The EnSite Velocity™ Cardiac Mapping System is a suggested diagnostic tool in patients for whom electrophysiology studies are indicated.

• When used with the EnSite Array™ Catheter, the EnSite System is intended to be used in the right atrium of patients with complex arrhythmias that may be difficult to identify using conventional mapping systems alone.
  OR
• When used with the EnSite NavX Surface Electrode Kit, the EnSite System is intended to display the position of conventional electrophysiology (EP) catheters in the heart.

The EnSite Velocity System consists of the following:

• Display Workstation
• Amplifier

The provided text is a 510(k) summary for the EnSite Velocity System v.3.0. It is a submission to the FDA to demonstrate substantial equivalence to a predicate device, not a study reporting on the device's performance against specific acceptance criteria.

Therefore, the document does not contain the information requested regarding acceptance criteria, a study proving the device meets those criteria, sample sizes, data provenance, expert details, adjudication methods, MRMC studies, standalone performance, or ground truth details.

The document states:

• "Bench testing and animal study testing (Appendix S) were performed to confirm that the changes met design requirements and did not affect the safety or effectiveness of the product."
• "Where operational and performance differences exist between the proposed device and the predicate device, performance testing demonstrated that these differences do not adversely affect the device's safety and effectiveness."

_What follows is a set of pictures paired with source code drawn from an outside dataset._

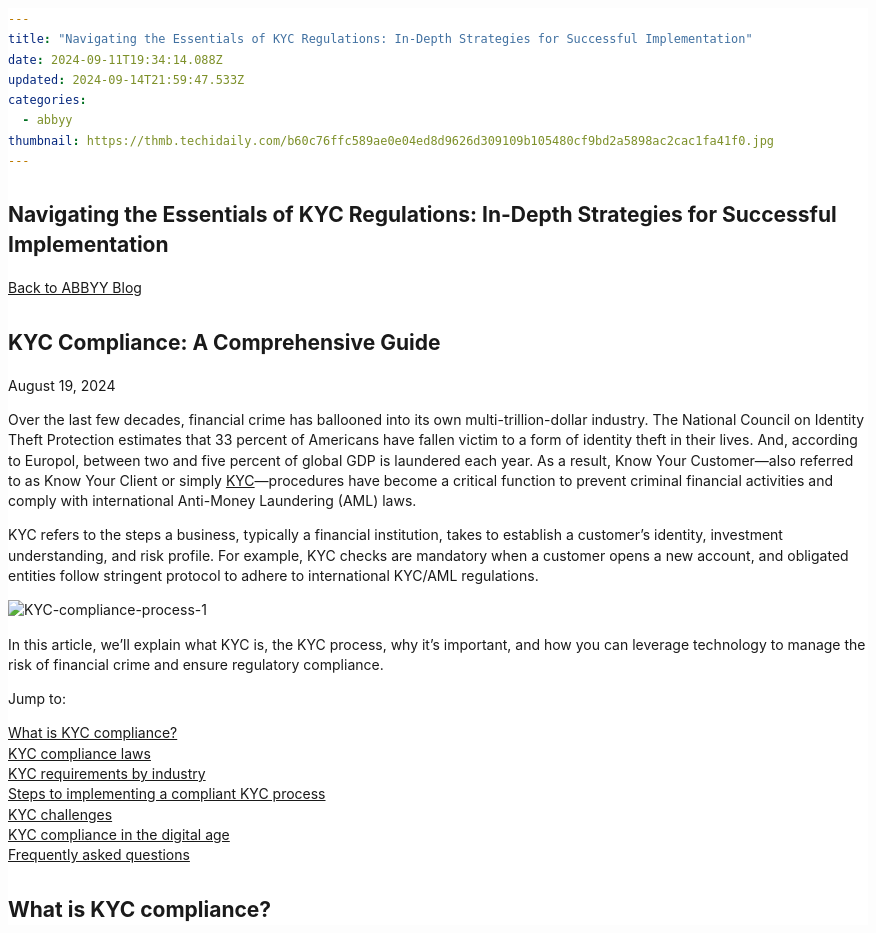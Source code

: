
 ```yaml
---
title: "Navigating the Essentials of KYC Regulations: In-Depth Strategies for Successful Implementation"
date: 2024-09-11T19:34:14.088Z
updated: 2024-09-14T21:59:47.533Z
categories:
  - abbyy
thumbnail: https://thmb.techidaily.com/b60c76ffc589ae0e04ed8d9626d309109b105480cf9bd2a5898ac2cac1fa41f0.jpg
---
```


## Navigating the Essentials of KYC Regulations: In-Depth Strategies for Successful Implementation

[Back to ABBYY Blog](https://tools.techidaily.com/abbyy/products/)

## KYC Compliance: A Comprehensive Guide

August 19, 2024

Over the last few decades, financial crime has ballooned into its own multi-trillion-dollar industry. The National Council on Identity Theft Protection estimates that 33 percent of Americans have fallen victim to a form of identity theft in their lives. And, according to Europol, between two and five percent of global GDP is laundered each year. As a result, Know Your Customer—also referred to as Know Your Client or simply [KYC](https://tools.techidaily.com/abbyy/products/)—procedures have become a critical function to prevent criminal financial activities and comply with international Anti-Money Laundering (AML) laws.

KYC refers to the steps a business, typically a financial institution, takes to establish a customer’s identity, investment understanding, and risk profile. For example, KYC checks are mandatory when a customer opens a new account, and obligated entities follow stringent protocol to adhere to international KYC/AML regulations.

![KYC-compliance-process-1](https://content.abbyy.com/-/media/project/abbyy/abbyy/insights/blog/kyc-compliance-a-comprehensive-guide/kyc-compliance-process-1.jpg?h=444&w=848)

In this article, we’ll explain what KYC is, the KYC process, why it’s important, and how you can leverage technology to manage the risk of financial crime and ensure regulatory compliance.

Jump to:

[What is KYC compliance?](https://tools.techidaily.com/abbyy/products/)  
[KYC compliance laws](https://tools.techidaily.com/abbyy/products/)  
[KYC requirements by industry](https://tools.techidaily.com/abbyy/products/)  
[Steps to implementing a compliant KYC process](https://tools.techidaily.com/abbyy/products/)  
[KYC challenges](https://tools.techidaily.com/abbyy/products/)  
[KYC compliance in the digital age](https://tools.techidaily.com/abbyy/products/)  
[Frequently asked questions](https://tools.techidaily.com/abbyy/products/)

## 

## What is KYC compliance?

However, it does not provide any details on:

1. Specific Acceptance Criteria: No quantitative or qualitative acceptance criteria are listed.
2. Reported Device Performance: No actual performance metrics are reported.
3. Study Details: There is no description of the methodology, results, or statistical analysis of any study. "Bench testing and animal study testing" are mentioned, but no specifics are given.
4. Sample Sizes: No sample sizes are provided for any tests.
5. Data Provenance: No information on the country of origin or whether data was retrospective/prospective.
6. Number/Qualifications of Experts: No experts are mentioned in the context of establishing ground truth for testing.
7. Adjudication Method: Not applicable as there's no mention of expert consensus.
8. MRMC Comparative Effectiveness Study: Not mentioned as being performed.
9. Standalone Performance Study: Not explicitly described for the algorithm itself.
10. Type of Ground Truth: Not specified.
11. Training Set Sample Size: No mention of a training set.
12. Ground Truth for Training Set: Not applicable.

This 510(k) summary focuses on demonstrating substantial equivalence to a predicate device based on intended use, fundamental scientific technology, and the claim that differences do not adversely affect safety or effectiveness, rather than reporting a detailed study against pre-defined acceptance criteria.